What you have to do
Set down all of the records word for word.

━━━━━━

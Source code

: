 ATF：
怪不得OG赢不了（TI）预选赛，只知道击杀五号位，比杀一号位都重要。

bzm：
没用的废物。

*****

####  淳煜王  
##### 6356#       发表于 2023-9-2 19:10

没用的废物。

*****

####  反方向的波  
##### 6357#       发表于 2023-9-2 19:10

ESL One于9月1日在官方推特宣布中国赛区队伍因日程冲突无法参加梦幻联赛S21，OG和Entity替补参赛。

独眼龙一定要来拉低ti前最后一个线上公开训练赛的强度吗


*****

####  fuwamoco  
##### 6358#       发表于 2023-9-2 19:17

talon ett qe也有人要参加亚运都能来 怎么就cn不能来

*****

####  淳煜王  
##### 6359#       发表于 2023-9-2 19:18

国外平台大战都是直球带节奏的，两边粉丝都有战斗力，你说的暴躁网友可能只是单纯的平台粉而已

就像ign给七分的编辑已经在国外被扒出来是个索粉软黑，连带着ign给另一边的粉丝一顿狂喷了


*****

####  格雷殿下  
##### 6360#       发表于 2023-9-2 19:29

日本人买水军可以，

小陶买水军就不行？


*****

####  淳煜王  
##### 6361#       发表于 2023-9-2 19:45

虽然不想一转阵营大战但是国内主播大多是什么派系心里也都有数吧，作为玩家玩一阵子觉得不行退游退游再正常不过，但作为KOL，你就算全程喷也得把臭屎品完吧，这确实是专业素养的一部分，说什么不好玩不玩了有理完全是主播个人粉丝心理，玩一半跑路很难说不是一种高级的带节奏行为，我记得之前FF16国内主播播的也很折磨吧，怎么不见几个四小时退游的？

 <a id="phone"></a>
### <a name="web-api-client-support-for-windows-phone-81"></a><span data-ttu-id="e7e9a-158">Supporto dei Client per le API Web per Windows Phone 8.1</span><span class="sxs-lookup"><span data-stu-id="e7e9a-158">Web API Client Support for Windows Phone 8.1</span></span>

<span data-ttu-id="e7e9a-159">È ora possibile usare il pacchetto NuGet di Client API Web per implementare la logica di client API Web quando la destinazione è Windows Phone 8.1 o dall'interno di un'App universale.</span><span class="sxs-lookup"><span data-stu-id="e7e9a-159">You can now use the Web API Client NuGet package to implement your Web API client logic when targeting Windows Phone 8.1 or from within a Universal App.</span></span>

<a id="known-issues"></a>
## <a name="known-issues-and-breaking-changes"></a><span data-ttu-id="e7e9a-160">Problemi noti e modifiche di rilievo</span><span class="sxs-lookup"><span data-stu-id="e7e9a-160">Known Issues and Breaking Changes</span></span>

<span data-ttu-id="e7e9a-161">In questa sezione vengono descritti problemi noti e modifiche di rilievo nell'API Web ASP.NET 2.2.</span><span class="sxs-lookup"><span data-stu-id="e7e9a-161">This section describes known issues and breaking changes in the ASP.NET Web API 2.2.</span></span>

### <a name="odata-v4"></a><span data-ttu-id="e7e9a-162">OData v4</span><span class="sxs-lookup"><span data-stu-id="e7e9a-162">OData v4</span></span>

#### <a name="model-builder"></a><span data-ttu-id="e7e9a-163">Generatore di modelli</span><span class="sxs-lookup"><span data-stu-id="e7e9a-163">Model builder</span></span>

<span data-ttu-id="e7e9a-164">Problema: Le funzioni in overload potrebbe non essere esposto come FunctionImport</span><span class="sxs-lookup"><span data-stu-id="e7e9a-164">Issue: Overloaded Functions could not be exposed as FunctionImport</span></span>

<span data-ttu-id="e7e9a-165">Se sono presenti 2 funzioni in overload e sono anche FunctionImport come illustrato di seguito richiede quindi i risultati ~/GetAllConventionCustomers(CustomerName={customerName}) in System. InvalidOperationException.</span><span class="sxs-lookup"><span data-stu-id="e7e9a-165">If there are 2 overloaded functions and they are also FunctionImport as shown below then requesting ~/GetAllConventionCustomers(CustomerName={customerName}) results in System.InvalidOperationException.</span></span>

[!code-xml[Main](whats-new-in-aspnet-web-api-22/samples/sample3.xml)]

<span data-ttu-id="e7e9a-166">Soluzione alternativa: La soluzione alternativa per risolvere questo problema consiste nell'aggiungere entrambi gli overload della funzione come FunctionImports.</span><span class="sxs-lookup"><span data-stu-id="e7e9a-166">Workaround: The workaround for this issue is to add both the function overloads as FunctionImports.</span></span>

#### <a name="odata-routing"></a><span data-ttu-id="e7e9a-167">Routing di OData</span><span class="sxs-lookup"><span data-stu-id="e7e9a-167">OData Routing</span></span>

━━━━━━

Result for this task
Source code

: ATF：
怪不得OG赢不了（TI）预选赛，只知道击杀五号位，比杀一号位都重要。

bzm：
没用的废物。

*****

####  淳煜王  
##### 6356#       发表于 2023-9-2 19:10

没用的废物。

*****

####  反方向的波  
##### 6357#       发表于 2023-9-2 19:10

ESL One于9月1日在官方推特宣布中国赛区队伍因日程冲突无法参加梦幻联赛S21，OG和Entity替补参赛。

独眼龙一定要来拉低ti前最后一个线上公开训练赛的强度吗


*****

####  fuwamoco  
##### 6358#       发表于 2023-9-2 19:17

talon ett qe也有人要参加亚运都能来 怎么就cn不能来

*****

####  淳煜王  
##### 6359#       发表于 2023-9-2 19:18

国外平台大战都是直球带节奏的，两边粉丝都有战斗力，你说的暴躁网友可能只是单纯的平台粉而已

就像ign给七分的编辑已经在国外被扒出来是个索粉软黑，连带着ign给另一边的粉丝一顿狂喷了


*****

####  格雷殿下  
##### 6360#       发表于 2023-9-2 19:29

日本人买水军可以，

小陶买水军就不行？


*****

####  淳煜王  
##### 6361#       发表于 2023-9-2 19:45

虽然不想一转阵营大战但是国内主播大多是什么派系心里也都有数吧，作为玩家玩一阵子觉得不行退游退游再正常不过，但作为KOL，你就算全程喷也得把臭屎品完吧，这确实是专业素养的一部分，说什么不好玩不玩了有理完全是主播个人粉丝心理，玩一半跑路很难说不是一种高级的带节奏行为，我记得之前FF16国内主播播的也很折磨吧，怎么不见几个四小时退游的？

 <a id="phone"></a>
### <a name="web-api-client-support-for-windows-phone-81"></a><span data-ttu-id="e7e9a-158">Supporto dei Client per le API Web per Windows Phone 8.1</span><span class="sxs-lookup"><span data-stu-id="e7e9a-158">Web API Client Support for Windows Phone 8.1</span></span>

<span data-ttu-id="e7e9a-159">È ora possibile usare il pacchetto NuGet di Client API Web per implementare la logica di client API Web quando la destinazione è Windows Phone 8.1 o dall'interno di un'App universale.</span><span class="sxs-lookup"><span data-stu-id="e7e9a-159">You can now use the Web API Client NuGet package to implement your Web API client logic when targeting Windows Phone 8.1 or from within a Universal App.</span></span>

<a id="known-issues"></a>
## <a name="known-issues-and-breaking-changes"></a><span data-ttu-id="e7e9a-160">Problemi noti e modifiche di rilievo</span><span class="sxs-lookup"><span data-stu-id="e7e9a-160">Known Issues and Breaking Changes</span></span>

<span data-ttu-id="e7e9a-161">In questa sezione vengono descritti problemi noti e modifiche di rilievo nell'API Web ASP.NET 2.2.</span><span class="sxs-lookup"><span data-stu-id="e7e9a-161">This section describes known issues and breaking changes in the ASP.NET Web API 2.2.</span></span>

### <a name="odata-v4"></a><span data-ttu-id="e7e9a-162">OData v4</span><span class="sxs-lookup"><span data-stu-id="e7e9a-162">OData v4</span></span>

#### <a name="model-builder"></a><span data-ttu-id="e7e9a-163">Generatore di modelli</span><span class="sxs-lookup"><span data-stu-id="e7e9a-163">Model builder</span></span>

<span data-ttu-id="e7e9a-164">Problema: Le funzioni in overload potrebbe non essere esposto come FunctionImport</span><span class="sxs-lookup"><span data-stu-id="e7e9a-164">Issue: Overloaded Functions could not be exposed as FunctionImport</span></span>

<span data-ttu-id="e7e9a-165">Se sono presenti 2 funzioni in overload e sono anche FunctionImport come illustrato di seguito richiede quindi i risultati ~/GetAllConventionCustomers(CustomerName={customerName}) in System. InvalidOperationException.</span><span class="sxs-lookup"><span data-stu-id="e7e9a-165">If there are 2 overloaded functions and they are also FunctionImport as shown below then requesting ~/GetAllConventionCustomers(CustomerName={customerName}) results in System.InvalidOperationException.</span></span>

[!code-xml[Main](whats-new-in-aspnet-web-api-22/samples/sample3.xml)]

<span data-ttu-id="e7e9a-166">Soluzione alternativa: La soluzione alternativa per risolvere questo problema consiste nell'aggiungere entrambi gli overload della funzione come FunctionImports.</span><span class="sxs-lookup"><span data-stu-id="e7e9a-166">Workaround: The workaround for this issue is to add both the function overloads as FunctionImports.</span></span>

#### <a name="odata-routing"></a><span data-ttu-id="e7e9a-167">Routing di OData</span><span class="sxs-lookup"><span data-stu-id="e7e9a-167">OData Routing</span></span>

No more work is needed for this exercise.